YANG DI MAKSUD DENGAN BAI’UL WAFA DALAM JUAL BELI

JU

Pengertian Bai`ul Wafa`

Bai` Wafa` adalah: Suatu transaksi (akad) jual-beli dimana penjual mengatakan kepada pembeli: saya jual barang ini dengan hutang darimu yang kau berikan padaku dengan kesepakatan jika saya telah melunasi hutang tersebut maka barang itu kembali jadi milikku lagi. ( Al Jurjani Ali bin Muhammad bin Ali, Kitab At Ta`rifaat, H. 69 )
Menurut Ibnul `Abidin, Bai` Al Wafa` adalah: Suatu akad dimana seorang yang membutuhkan uang menjual barang yang tidak dapat dipindah-pindah (real estate/property /`aqar) dengan kesepakatan kapan ia dapat mengembalikan harga barang tersebut maka ia dapat meminta kembali barang itu. (lihat; Ibnul `Abidin, Raddul Muhtar, vol.iv/H.257, Majallah Al Ahkam Al `Adliyah, materi no. 118, 396-403).
Atau: seorang yang membutuhkan uang menjual real estate/real property (barang yang tidak dapat dipindah-pindahkan seperti; rumah) dengan kesepakatan jika ia dapat melunasi (mengembalikan) harga tersebut maka ia dapat mengambil (memiliki) kembali barang itu. ( Sayyid Sabiq, Fiqh Assunnah, vol.iii / H.166 )
Bai` Wafa` adalah: Suatu akad jual beli yang mana pembeli berkomitmen setelah sempurna akad bai` untuk mengembalikan barang yang dibelinya kepada penjualnya sebagai ganti pengembalian harga barang tersebut. (Yakan Zuhdi, `Aqdul Bai`, H.131)
SEJARAH BAI` AL WAFA`:
Ketika kebutuhan untuk meminjam uang telah mulai menjadi suatu desakan ekonomi sementara pemilik modal (uang) tidak puas untuk sekedar meminjamkan uangnya tanpa mengambil keuntungan sebagai kompensasi dari kehilangan kesempatan untuk memanfaatkan atau mengembangkan modal yang diinjamkannya kepada orang lain.

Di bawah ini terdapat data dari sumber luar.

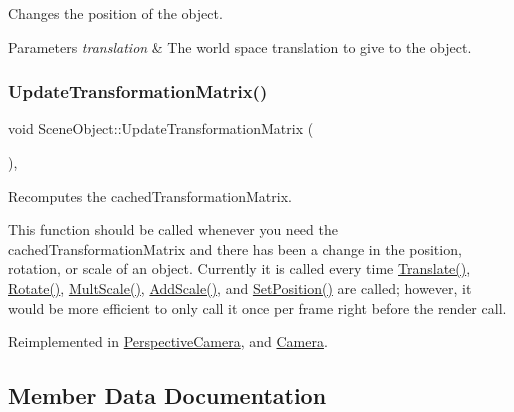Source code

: Changes the position of the object.


\begin{DoxyParams}{Parameters}
{\em translation} & The world space translation to give to the object. \\
\hline
\end{DoxyParams}
\hypertarget{class_scene_object_a20e31da3f9d2765de50cdb2d637ae6c9}{}\label{class_scene_object_a20e31da3f9d2765de50cdb2d637ae6c9}
\subsubsection{\texorpdfstring{Update\+Transformation\+Matrix()}{UpdateTransformationMatrix()}}
{\footnotesize\ttfamily void Scene\+Object\+::\+Update\+Transformation\+Matrix (\begin{DoxyParamCaption}{ }\end{DoxyParamCaption})\hspace{0.3cm}{\ttfamily [protected]}, {\ttfamily [virtual]}}



Recomputes the cached\+Transformation\+Matrix.

This function should be called whenever you need the cached\+Transformation\+Matrix and there has been a change in the position, rotation, or scale of an object. Currently it is called every time \hyperlink{class_scene_object_a04868377580069b0ee9d202bdb1b7159}{Translate()}, \hyperlink{class_scene_object_a0d27f5853e8e1718b1a77f0f1a6d4551}{Rotate()}, \hyperlink{class_scene_object_a00d73ad3f7d77bfc0d3c1869decb97ea}{Mult\+Scale()}, \hyperlink{class_scene_object_a40d7194cf79cad6ee3a2fa7c3d8ed95c}{Add\+Scale()}, and \hyperlink{class_scene_object_a1903672e77e88a1e220fcfa8e6afc1d4}{Set\+Position()} are called; however, it would be more efficient to only call it once per frame right before the render call.

Reimplemented in \hyperlink{class_perspective_camera_a2f17fb07425e2146d5692805753fa368}{Perspective\+Camera}, and \hyperlink{class_camera_aea640c892a3807671d8ca49616d96eda}{Camera}.



\subsection{Member Data Documentation}
\hypertarget{class_scene_object_aac3f13eea8a7b455e8cffc6eceef211c}{}\label{class_scene_object_aac3f13eea8a7b455e8cffc6eceef211c}
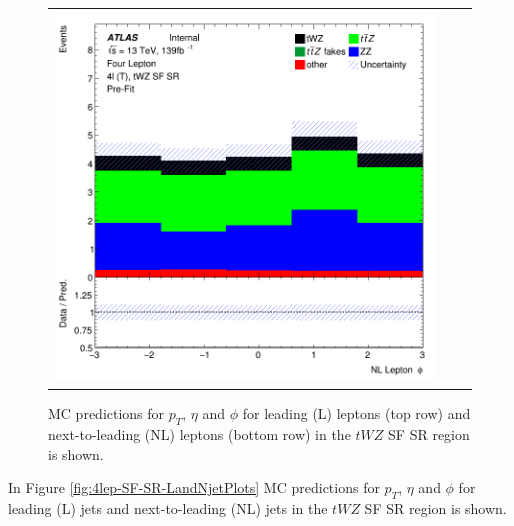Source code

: \begin{figure}[htbp]
\begin{tabular}{ccc}
    \includegraphics[width=.3\textwidth]{figures/PreFitPlots/lep4_tWZ_4T_SF_NL_lepton_phi.png} \\

  \end{tabular}
    \caption{MC predictions for $p_{T}$, $\eta$ and $\phi$ for leading (L) leptons (top row) and next-to-leading (NL) leptons (bottom row) in the $tWZ$ SF SR region  is shown.}
  \label{fig:4lep-SF-SR-leptonPlots}
\end{figure}

In Figure \ref{fig:4lep-SF-SR-LandNjetPlots} MC predictions for $p_{T}$, $\eta$ and $\phi$ for leading (L) jets and next-to-leading (NL) jets in the $tWZ$ SF SR region is shown.


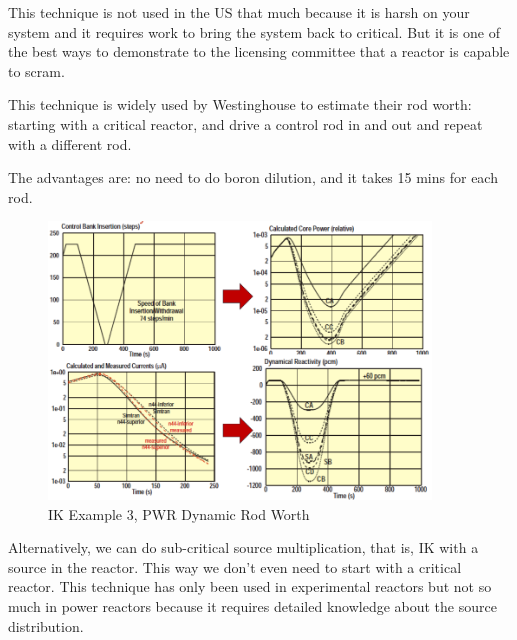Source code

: \documentclass{school-22.211-notes}
\begin{document}
This technique is not used in the US that much because it is harsh on your system and it requires work to bring the system back to critical. But it is one of the best ways to demonstrate to the licensing committee that a reactor is capable to scram.  

 \label{dynamic-rod-worth}
This technique is widely used by Westinghouse to estimate their rod worth: starting with a critical reactor, and drive a control rod in and out and repeat with a different rod. 

The advantages are: no need to do boron dilution, and it takes 15 mins for each rod. 
\begin{figure}[ht]
  \centering
  \includegraphics[width=4in]{images/pke/ik-ex3b.png}
  \caption{IK Example 3, PWR Dynamic Rod Worth} \label{ik-ex3}
\end{figure}

Alternatively, we can do sub-critical source multiplication, that is, IK with a source in the reactor. This way we don't even need to start with a critical reactor. This technique has only been used in experimental reactors but not so much in power reactors because it requires detailed knowledge about the source distribution. 
\end{document}

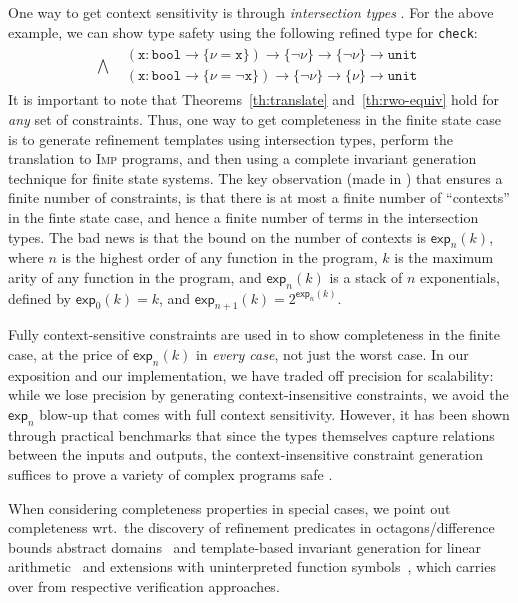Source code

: \documentclass[nocopyrightspace]{sigplanconf}
\def\set#1{{\{ #1\}}}
\newcommand{\ttx}{\mathtt{x}}
\def\valu{\nu}
\def\ttbool{\mathtt{bool}}
\newcommand{\ttunit}{\mathtt{unit}}
\newcommand{\ilang}{\textsc{Imp}\xspace}
\begin{document}
One way to get context sensitivity is through \emph{intersection types} 
\cite{FreemanPfenning91,Dunfield,NaikPalsberg,KobayashiPOPL09}.
For the above example, we can show type safety 
using the following refined type for \verb+check+:
\[
\begin{array}{cl}
\bigwedge & \begin{array}{l}
            (\ttx: \ttbool \rightarrow \set{\valu = \ttx})\rightarrow \set{\lnot \valu}\rightarrow \set{\lnot\valu}\rightarrow \ttunit\\
            (\ttx: \ttbool \rightarrow \set{\valu = \lnot\ttx})\rightarrow \set{\lnot \valu}\rightarrow \set{\valu}\rightarrow \ttunit
            \end{array}
\end{array}
\]
It is important to note that Theorems~\ref{th:translate} and~\ref{th:rwo-equiv} 
hold for \emph{any} set of constraints.
Thus, one way to get completeness in the finite state case 
is to generate refinement templates using intersection types, 
perform the translation to \ilang programs, 
and then using a complete invariant generation 
technique for finite state systems.
The key observation (made in \cite{KobayashiPOPL09}) 
that ensures a finite number of constraints, is 
that there is at most a finite number of ``contexts'' in the finte state case,
and hence a finite number of terms in the intersection types.
The bad news is that the bound on the number of contexts is 
$\mathsf{exp}_n(k)$, where $n$ is the highest order of any 
function in the program, $k$ is the maximum arity of any function in the program,
and $\mathsf{exp}_n(k)$ is a stack of $n$ exponentials, defined by 
$\mathsf{exp}_0(k) = k$, and $\mathsf{exp}_{n+1}(k) = 2^{\mathsf{exp}_n(k)}$.

Fully context-sensitive constraints are used in \cite{KobayashiPOPL09}
to show completeness in the finite case, at the price of
$\mathsf{exp}_n(k)$ in {\em every case}, not just the worst case.
In our exposition and our implementation, we have traded 
off precision for scalability: while we lose precision 
by generating context-insensitive constraints, we avoid 
the $\mathsf{exp}_n$ blow-up that comes with full context sensitivity.
However, it has been shown through practical benchmarks that since the types themselves capture
relations between the inputs and outputs, the context-insensitive
constraint generation suffices to prove a variety of complex programs safe
\cite{LiquidPLDI08, LiquidPLDI09, GordonRefinement09}.

When considering completeness properties in special cases, we point
out completeness wrt.~the discovery of refinement predicates in
octagons/difference bounds abstract domains~\cite{MineOctagon06} and
template-based invariant generation for linear
arithmetic~\cite{ColonCAV03} and extensions with uninterpreted
function symbols~\cite{BeyerVMCAI07}, which carries over from
respective verification approaches. 
\end{document}

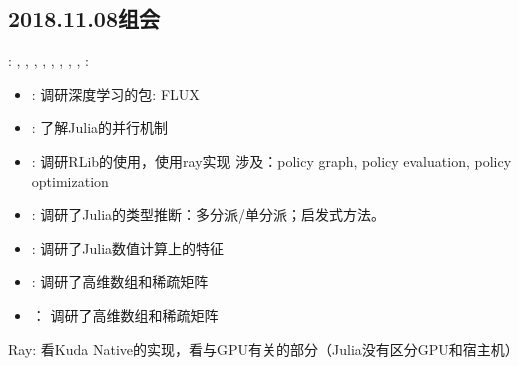 \subsection{2018.11.08组会}
\label{sec:g2018:1019}
: \ZY, \ZhangYX, \ZhangLF, \CaiWT, \DongH, \HeLY, \YuCD, \DaiL, \HeJY
\newline
{}:\CaiWT
\newline

\begin{itemize}
\item \DaiL:
调研深度学习的包: FLUX

\item \ZhangLF:
了解Julia的并行机制

\item \DongH:
调研RLib的使用，使用ray实现
涉及：policy graph, policy evaluation, policy optimization

\item \YuCD:
调研了Julia的类型推断：多分派/单分派；启发式方法。


\item \HeLY:
调研了Julia数值计算上的特征

\item \CaiWT:
调研了高维数组和稀疏矩阵

\item \HeJY：
调研了高维数组和稀疏矩阵

\end{itemize}


Ray: 看Kuda Native的实现，看与GPU有关的部分（Julia没有区分GPU和宿主机）


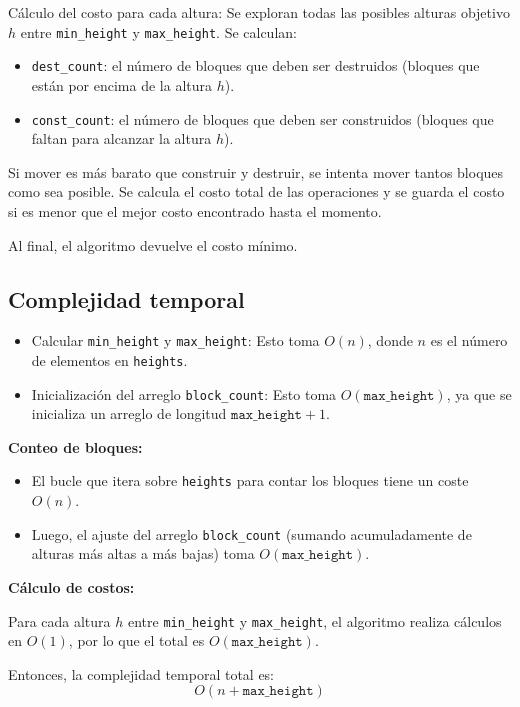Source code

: \documentclass[a4paper,12pt]{article}
\begin{document}
Cálculo del costo para cada altura: Se exploran todas las posibles alturas objetivo \(h\) entre \texttt{min\_height} y \texttt{max\_height}. Se calculan:
\begin{itemize}
	\item \texttt{dest\_count}: el número de bloques que deben ser destruidos (bloques que están por encima de la altura \(h\)).
	\item \texttt{const\_count}: el número de bloques que deben ser construidos (bloques que faltan para alcanzar la altura \(h\)).
\end{itemize}

Si mover es más barato que construir y destruir, se intenta mover tantos bloques como sea posible. Se calcula el costo total de las operaciones y se guarda el costo si es menor que el mejor costo encontrado hasta el momento.

Al final, el algoritmo devuelve el costo mínimo.

\subsection{Complejidad temporal}
\begin{itemize}
	\item Calcular \texttt{min\_height} y \texttt{max\_height}: Esto toma \(O(n)\), donde \(n\) es el número de elementos en \texttt{heights}.
	\item Inicialización del arreglo \texttt{block\_count}: Esto toma \(O(\texttt{max\_height})\), ya que se inicializa un arreglo de longitud \(\texttt{max\_height}+1\).
\end{itemize}

\textbf{Conteo de bloques:}
\begin{itemize}
	\item El bucle que itera sobre \texttt{heights} para contar los bloques tiene un coste \(O(n)\).
	\item Luego, el ajuste del arreglo \texttt{block\_count} (sumando acumuladamente de alturas más altas a más bajas) toma \(O(\texttt{max\_height})\).
\end{itemize}

\textbf{Cálculo de costos:}

Para cada altura \(h\) entre \texttt{min\_height} y \texttt{max\_height}, el algoritmo realiza cálculos en \(O(1)\), por lo que el total es \(O(\texttt{max\_height})\).

Entonces, la complejidad temporal total es:
\[
O(n + \texttt{max\_height})
\]
\end{document}
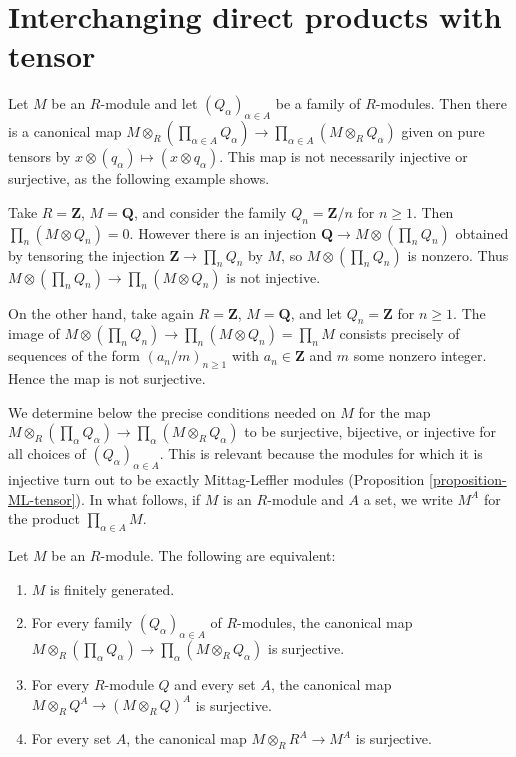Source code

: \section{Interchanging direct products with tensor}
\label{section-products-tensor}

\noindent
Let $M$ be an $R$-module and let $(Q_{\alpha})_{\alpha \in A}$ be a family of
$R$-modules.  Then there is a canonical map $M \otimes_R \left( \prod_{\alpha
\in A} Q_{\alpha} \right) \to \prod_{\alpha \in A} ( M \otimes_R
Q_{\alpha})$ given on pure tensors by $x \otimes (q_{\alpha}) \mapsto (x
\otimes q_{\alpha})$.  This map is not necessarily injective or surjective, as
the following example shows.

\begin{example}
\label{example-Q-not-ML}
Take $R = \mathbf{Z}$, $M = \mathbf{Q}$, and consider the family $Q_n =
\mathbf{Z}/n$ for $n \geq 1$.  Then $\prod_n (M \otimes Q_n) = 0$.  However
there is an injection $\mathbf{Q} \to M \otimes (\prod_n Q_n)$
obtained by tensoring the injection $\mathbf{Z} \to \prod_n Q_n$ by
$M$, so $M \otimes (\prod_n Q_n)$ is nonzero.  Thus $M \otimes (\prod_n
Q_n) \to \prod_n (M \otimes Q_n)$ is not injective.

\medskip\noindent
On the other hand, take again $R = \mathbf{Z}$, $M = \mathbf{Q}$, and let $Q_n
= \mathbf{Z}$ for $n \geq 1$.  The image of $M \otimes (\prod_n Q_n)
\to \prod_n (M \otimes Q_n) = \prod_n M$ consists precisely of
sequences of the form $(a_n/m)_{n \geq 1}$ with $a_n \in \mathbf{Z}$ and $m$
some nonzero integer.  Hence the map is not surjective.
\end{example}

\noindent
We determine below the precise conditions needed on $M$ for the map $M
\otimes_R \left( \prod_{\alpha} Q_{\alpha} \right) \to \prod_{\alpha}
(M \otimes_R Q_{\alpha})$ to be surjective, bijective, or injective for all
choices of $(Q_{\alpha})_{\alpha \in A}$.  This is relevant because the modules
for which it is injective turn out to be exactly Mittag-Leffler modules
(Proposition \ref{proposition-ML-tensor}).  In what follows, if $M$ is an
$R$-module and $A$ a set, we write $M^A$ for the product $\prod_{\alpha \in A}
M$.

\begin{proposition}
\label{proposition-fg-tensor}
Let $M$ be an $R$-module.  The following are equivalent:
\begin{enumerate}
\item $M$ is finitely generated.
\item For every family $(Q_{\alpha})_{\alpha \in A}$ of $R$-modules, the
canonical map $M \otimes_R \left( \prod_{\alpha} Q_{\alpha} \right)
\to \prod_{\alpha} (M \otimes_R Q_{\alpha})$ is surjective.
\item For every $R$-module $Q$ and every set $A$, the canonical map $M
\otimes_R Q^{A} \to (M \otimes_R Q)^{A}$ is surjective.
\item For every set $A$, the canonical map $M \otimes_R R^{A} \to
M^{A}$ is surjective.
\end{enumerate}
\end{proposition}

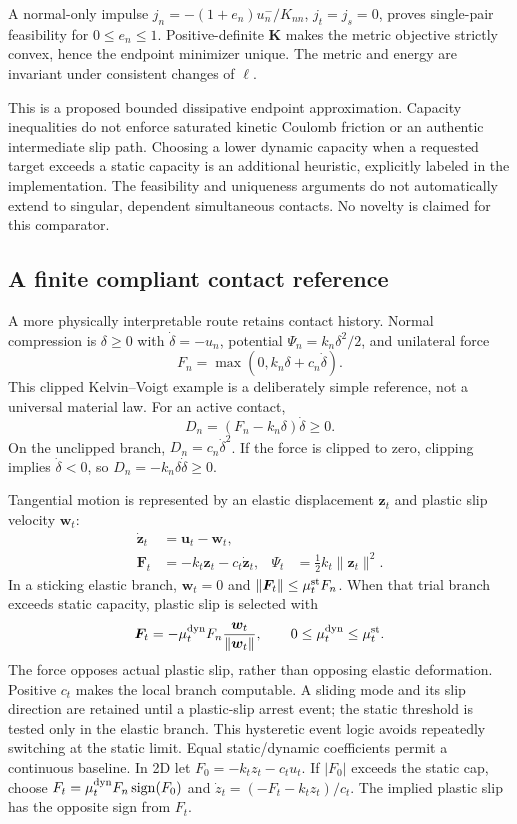 \documentclass[11pt,a4paper]{article}
\newcommand{\bv}[1]{\bm{#1}}\newcommand{\inertia}{\mathbb I}
\begin{document}
A normal-only impulse $j_n=-(1+e_n)u_n^-/K_{nn}$, $j_t=j_s=0$, proves single-pair feasibility for $0\leq e_n\leq1$. Positive-definite $\bv K$ makes the metric objective strictly convex, hence the endpoint minimizer unique. The metric and energy are invariant under consistent changes of $\ell$.

This is a proposed bounded dissipative endpoint approximation. Capacity inequalities do not enforce saturated kinetic Coulomb friction or an authentic intermediate slip path. Choosing a lower dynamic capacity when a requested target exceeds a static capacity is an additional heuristic, explicitly labeled in the implementation. The feasibility and uniqueness arguments do not automatically extend to singular, dependent simultaneous contacts. No novelty is claimed for this comparator.

\subsection{A finite compliant contact reference}
A more physically interpretable route retains contact history. Normal compression is $\delta\geq0$ with $\dot\delta=-u_n$, potential $\Psi_n=k_n\delta^2/2$, and unilateral force
\begin{equation}
F_n=\max(0,k_n\delta+c_n\dot\delta).
\end{equation}
This clipped Kelvin--Voigt example is a deliberately simple reference, not a universal material law. For an active contact,
\begin{equation}
D_n=(F_n-k_n\delta)\dot\delta\geq0.
\end{equation}
On the unclipped branch, $D_n=c_n\dot\delta^2$. If the force is clipped to zero, clipping implies $\dot\delta<0$, so $D_n=-k_n\delta\dot\delta\geq0$.

Tangential motion is represented by an elastic displacement $\bv z_t$ and plastic slip velocity $\bv w_t$:
\begin{align}
\dot{\bv z}_t&=\bv u_t-\bv w_t,\\
\bv F_t&=-k_t\bv z_t-c_t\dot{\bv z}_t,
&\Psi_t&=\tfrac12k_t\|\bv z_t\|^2.
\end{align}
In a sticking elastic branch, $\bv w_t=0$ and $\|\bv F_t\|\leq\mu_t^{\rm st}F_n$. When that trial branch exceeds static capacity, plastic slip is selected with
\begin{equation}
\bv F_t=-\mu_t^{\rm dyn}F_n\frac{\bv w_t}{\|\bv w_t\|},
\qquad 0\leq\mu_t^{\rm dyn}\leq\mu_t^{\rm st}.
\end{equation}
The force opposes actual plastic slip, rather than opposing elastic deformation. Positive $c_t$ makes the local branch computable. A sliding mode and its slip direction are retained until a plastic-slip arrest event; the static threshold is tested only in the elastic branch. This hysteretic event logic avoids repeatedly switching at the static limit. Equal static/dynamic coefficients permit a continuous baseline. In 2D let $F_0=-k_tz_t-c_tu_t$. If $|F_0|$ exceeds the static cap, choose $F_t=\mu_t^{\rm dyn}F_n\operatorname{sign}(F_0)$ and $\dot z_t=(-F_t-k_tz_t)/c_t$. The implied plastic slip has the opposite sign from $F_t$.
\end{document}
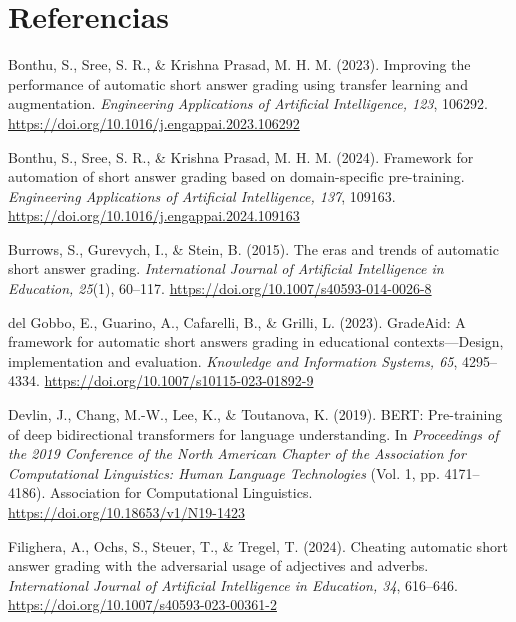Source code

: \documentclass[11pt,oneside,openany]{book}
\begin{document}
\backmatter
\chapter*{Referencias}

\small
\begin{list}{}{%
  \setlength{\leftmargin}{1.27cm}%
  \setlength{\itemindent}{-1.27cm}%
  \setlength{\itemsep}{0.9em}}

\item Bonthu, S., Sree, S. R., \& Krishna Prasad, M. H. M. (2023). Improving the
performance of automatic short answer grading using transfer learning and
augmentation. \emph{Engineering Applications of Artificial Intelligence, 123},
106292. \url{https://doi.org/10.1016/j.engappai.2023.106292}

\item Bonthu, S., Sree, S. R., \& Krishna Prasad, M. H. M. (2024). Framework for
automation of short answer grading based on domain-specific pre-training.
\emph{Engineering Applications of Artificial Intelligence, 137}, 109163.
\url{https://doi.org/10.1016/j.engappai.2024.109163}

\item Burrows, S., Gurevych, I., \& Stein, B. (2015). The eras and trends of
automatic short answer grading. \emph{International Journal of Artificial
Intelligence in Education, 25}(1), 60--117.
\url{https://doi.org/10.1007/s40593-014-0026-8}

\item del Gobbo, E., Guarino, A., Cafarelli, B., \& Grilli, L. (2023). GradeAid: A
framework for automatic short answers grading in educational contexts---Design,
implementation and evaluation. \emph{Knowledge and Information Systems, 65},
4295--4334. \url{https://doi.org/10.1007/s10115-023-01892-9}

\item Devlin, J., Chang, M.-W., Lee, K., \& Toutanova, K. (2019). BERT:
Pre-training of deep bidirectional transformers for language understanding. In
\emph{Proceedings of the 2019 Conference of the North American Chapter of the
Association for Computational Linguistics: Human Language Technologies} (Vol. 1,
pp. 4171--4186). Association for Computational Linguistics.
\url{https://doi.org/10.18653/v1/N19-1423}

\item Filighera, A., Ochs, S., Steuer, T., \& Tregel, T. (2024). Cheating automatic
short answer grading with the adversarial usage of adjectives and adverbs.
\emph{International Journal of Artificial Intelligence in Education, 34},
616--646. \url{https://doi.org/10.1007/s40593-023-00361-2}


\end{list}
\end{document}
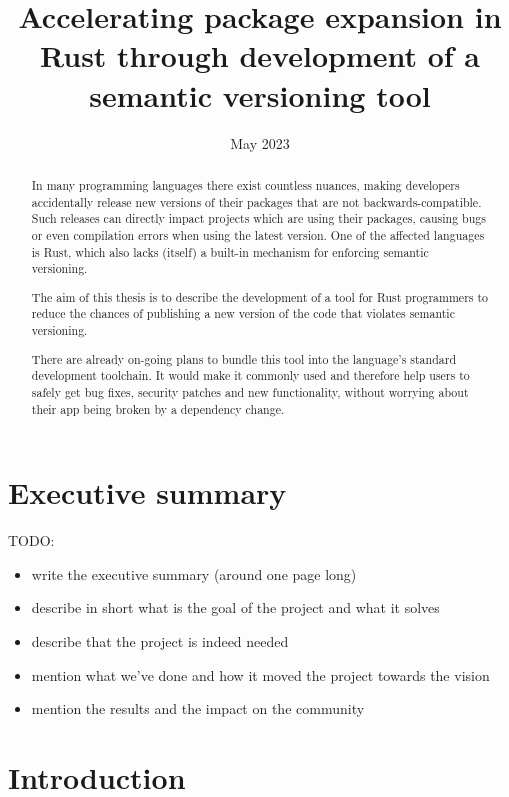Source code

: \documentclass[licencjacka,en]{pracamgr}
\date{May 2023}
\title{Accelerating package expansion in Rust through development of a semantic versioning tool}
\begin{document}
\maketitle

\begin{abstract}
In many programming languages there exist countless nuances,
making developers accidentally release new versions of their packages
that are not backwards-compatible.
Such releases can directly impact projects which are using their packages,
causing bugs or even compilation errors when using the latest version.
One of the affected languages is Rust,
which also lacks (itself) a built-in mechanism for enforcing semantic versioning.

The aim of this thesis is to describe the development of a tool
for Rust programmers to reduce the chances of publishing
a new version of the code that violates semantic versioning.

There are already on-going plans to bundle this tool
into the language's standard development toolchain.
It would make it commonly used and therefore help users to safely get bug fixes,
security patches and new functionality,
without worrying about their app being broken by a dependency change.
\end{abstract}

\tableofcontents

\chapter*{Executive summary}

TODO:
\begin{itemize}
	\item write the executive summary (around one page long)
	\item describe in short what is the goal of the project and what it solves
	\item describe that the project is indeed needed
	\item mention what we've done and how it moved the project towards the vision
	\item mention the results and the impact on the community
\end{itemize}

\chapter*{Introduction}
\end{document}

Pada saat yang sama peminjam uang tidak ingin kehilangan barang yang dia miliki karena meminjam uang yaitu dengan menggadaikannya, sementara pemberi pinjaman dengan mengambil gadai barang sebagai jaminan tidak dapat langsung memiliki barang tersebut jika peminjam uang tidak dapat membayar atau melunasi hutangnya, melainkan harus melalui jalan berliku-liku yaitu menguangkan barang tersebut baru dilakukan perhitunagn dan diambail uang yang dipinjamkannya dari hasil penjualan tersebut.
Oleh karena itu mulailah orang mencari jalan tengah yang memberi solusi inovatif untuk saling menguntungkan. Yaitu cara yang dapat secara otomatis atau langsung memiliki atau mengambil alih barang milik orang yang membutuhkan uang yang tidak dapat melunasi atau mengganti harga barang tersebut selama jangka waktu tertentu, sementara pemberi hutang (baca; harga barang) dapat mengambil keuntungan dari uang yang ia berikan dengan melalui pemanfaatn barang tersebut atau menyewakanya atau menjualnya dengan selisih harga.
Sebaliknya orang yang butuh kepada uang pinjaman dapat tetap menafaatkan barang yang telah ia jual (misalnya rumah) tanpa harus berpindah tangan yaitu dengan menyewanya dan sekaligus dapat memilikinya kembali dengan mengembalikan harga barang yang telah dijualnya secara cicilan atau kontan setelah selesai masa sewa.
Inilah sebenarnya tujuan dan latar belakang timbulnya konsep mu`amalat `Bai` Al Wafa’ yang dikenal di undang-undang Perancis dengan menghindari ketentuan hukum `Antichrese` yang melarang pemberi pinjaman uang untuk memiliki barang rohn/gadai, sementara pemberi pinjaman uang juga menghindar untuk menarik keuntungan dari hutang yang dipinjamkan dengan praktek riba yang keji, yaitu dengancara rohn istighlal yang dikenal dengan akad menutupi/menghindari riba `Contrat Pignoratif` , maka mulailah undang-undang perancis selanjutnya undang-undang Qonun Milkiyah Libanon melegalkan konsep Bai` Al Wafa` untuk memberi kesempatan bagi peminjam mengambil keuntungan dengan cara benar dan memberi kesempatan bagi peminjam uang untuk dapat memanfatkan barang yang dijualnya serta keinginan untuk memilikinya lagi setelah beberapa saat masa sewa. (Yakan Zuhdi, `Aqdul Bai`, H.132)
KONSEP DASAR TRANSAKSI BAI` AL WAFA` DALAM SINERGI PRODUK PERBANKAN
Tahap 1. Pemilik menjual rumahnya kepada bank dengan harga tertentu
Tahap 2. Bank menyewakan/mengontrakkan rumah yang dibeli itu kepada pemilik tadi untuk jangka waktu tertentu.
Tahap 3. Setelah masa sewa/kontrak selesai, pemilik pertama akan membeli kembali rumahnya dari bank.
Celah Profitabilitas Bank:
1. Tingkat sewa pada jangka waktu tertentu
2. Harga rumah yang lebih tinggi pada saat berakhirnya akad.